If you’re unaware, Darkside is Nicolas Jaar, who’s debut solo album I played here a couple of years ago, plus Dave Harrington, a jazz guitarist college friend from their only-just-finished student days at Brown University. This is not, though, just a Nicolas Jaar album with some guitar over the top; Harrington plays as wide an array of instruments as Jaar, and shares writing and production credits with him equally too.
Psychic is every bit as, ahem, phenomenologically beautiful as Space Is Only Noise (and probably less, um, non-diegetic, on the whole), but there’s something a bit more linear, consumable, and compelling about it, perhaps. Maybe it’s the guitars, but I’m not sure they’re quite as important as some people are suggesting; Harrington’s playing on Psychic is a long, long way from John Squire’s on Second Coming, for example. It’s a krautrock linearity rather than a jam band linearity, and thus much more palatable to people who find the idea of Phish offensive, but who can fully accept 20-minute freak-outs if the singer is Japanese and the musicians are German. There’s nothing like festishisation of the ‘other’ to bring out the music fan’s inner hypocrite?
This has arguably been a stonking year for records that sit somewhere in that weird genre-less area that one might call post-dance the same way we called Bark Psychosis post-rock; Holden, The Knife, Boards Of Canada, The Field, Four Tet, Brandt Brauer Frick, Pantha Du Prince, Jon Hopkins, Fuck Buttons, Atoms For Peace if I’m feeling generous. Maybe even stuff like These New Puritans, Melt Yourself Down, and Sons Of Kemet kind of counts on there, too; they certainly all share headspace in my esteem. Darkside have made an album every bit as good as anyone else in that list.
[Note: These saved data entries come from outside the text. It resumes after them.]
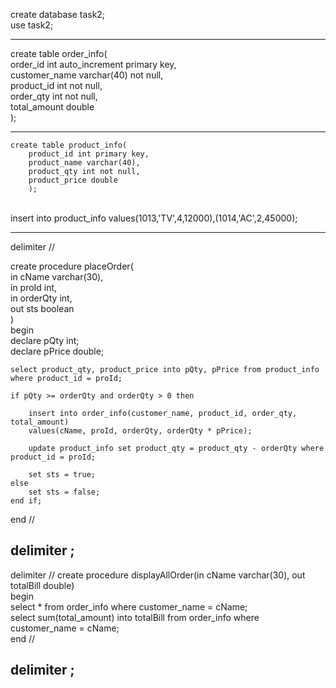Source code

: create database task2;
<br/>
use task2;

----
 
create table order_info(   <br/>
	order_id int auto_increment primary key, <br/>
    customer_name varchar(40) not null,  <br/>
    product_id int not null,    <br/>
    order_qty int not null,    <br/>
    total_amount double    <br/>
    );
    
 ----   

    create table product_info(
		product_id int primary key,
        product_name varchar(40),
        product_qty int not null,
        product_price double
        );
        
  <br/>
  insert into product_info values(1013,'TV',4,12000),(1014,'AC',2,45000);

----    
    
delimiter // 

create procedure placeOrder( <br/>
    in cName varchar(30),  <br/>
    in proId int,      <br/>
    in orderQty int,    <br/>
    out sts boolean    <br/>
)    <br/>
begin    <br/>
    declare pQty int;    <br/>
    declare pPrice double;

    select product_qty, product_price into pQty, pPrice from product_info where product_id = proId;

    if pQty >= orderQty and orderQty > 0 then
        
        insert into order_info(customer_name, product_id, order_qty, total_amount)
        values(cName, proId, orderQty, orderQty * pPrice);
        
        update product_info set product_qty = product_qty - orderQty where product_id = proId;
        
        set sts = true;
    else
        set sts = false; 
    end if;
end //

delimiter ;
----


delimiter //
create procedure displayAllOrder(in cName varchar(30), out totalBill double) <br/>
begin    <br/>
	 select * from order_info where customer_name  = cName;    <br/>
    select sum(total_amount) into totalBill from order_info where customer_name = cName;    <br/>
end //      <br/>

delimiter ;
----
Rob listened: I’d heard this before the meeting, having read a review on Pi***f**k. I liked it. It sounded nice. I’m intrigued by Nicholas Jaar and found his solo album pleasantly enveloping. I wish I felt more drawn to this stuff, as I always seem to enjoy it, but the fact is I don’t. Of Nick’s list above I’m familiar with three or four and those which draw me back are always the ones which at some level deliver a punch to the solar plexus, i.e. Fuck Buttons or The Knife. There’s something academic about Jaar, Pantha du Prince, Jon Hopkins, or at least I impress that upon them, which puts distance between us. I guess there’s also something around close-listening. These are all lean-in records and I think I prefer to sway back as if dodging a knock-out punch. Perhaps ultimately this is my problem. I sometimes feel slightly inadequate for preferring the music which goes for the throat rather than the brain. I should get over that. It’s completely stupid.
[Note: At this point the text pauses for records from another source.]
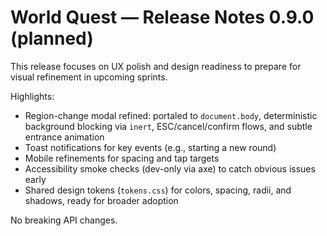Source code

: # World Quest — Release Notes 0.9.0 (planned)

This release focuses on UX polish and design readiness to prepare for visual refinement in upcoming sprints.

Highlights:
- Region-change modal refined: portaled to `document.body`, deterministic background blocking via `inert`, ESC/cancel/confirm flows, and subtle entrance animation
- Toast notifications for key events (e.g., starting a new round)
- Mobile refinements for spacing and tap targets
- Accessibility smoke checks (dev-only via axe) to catch obvious issues early
- Shared design tokens (`tokens.css`) for colors, spacing, radii, and shadows, ready for broader adoption

No breaking API changes.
Tom Listened: Last meeting was a strange one. William Basinski’s 5 seconds of music (that lasted an hour – that’s about 720 loops by my calculations…and it felt like it) overwhelmed proceedings to such an extent that the other records played on the night quickly became lost in the ether. The other meeting that felt similar to me was when we played Zaireeka – everything else seemed far too conventional and consequently a bit flat after that record too. However, the two other records from Zaireeka-gate went on to be my albums of the year (Apocalypse and Smoke Ring for My Halo) and if my recollection of the way I felt about the Darkside record (I can’t actually remember what it sounds like, just how I felt when it was being played) was that it sounded phenomenologically beautiful – God it feels great to write that! – and not really all that similar to Pink Floyd. I also remember thinking at the time ‘I might go out and buy this’ but then I thought about all those Smog albums I need to have and recalled that I don’t have any money and then also considered that it sounded possibly just a teensy bit too nice on first listen to really have sticking power and so, for now, I might have to ask that nice Mr Southall for a lend instead.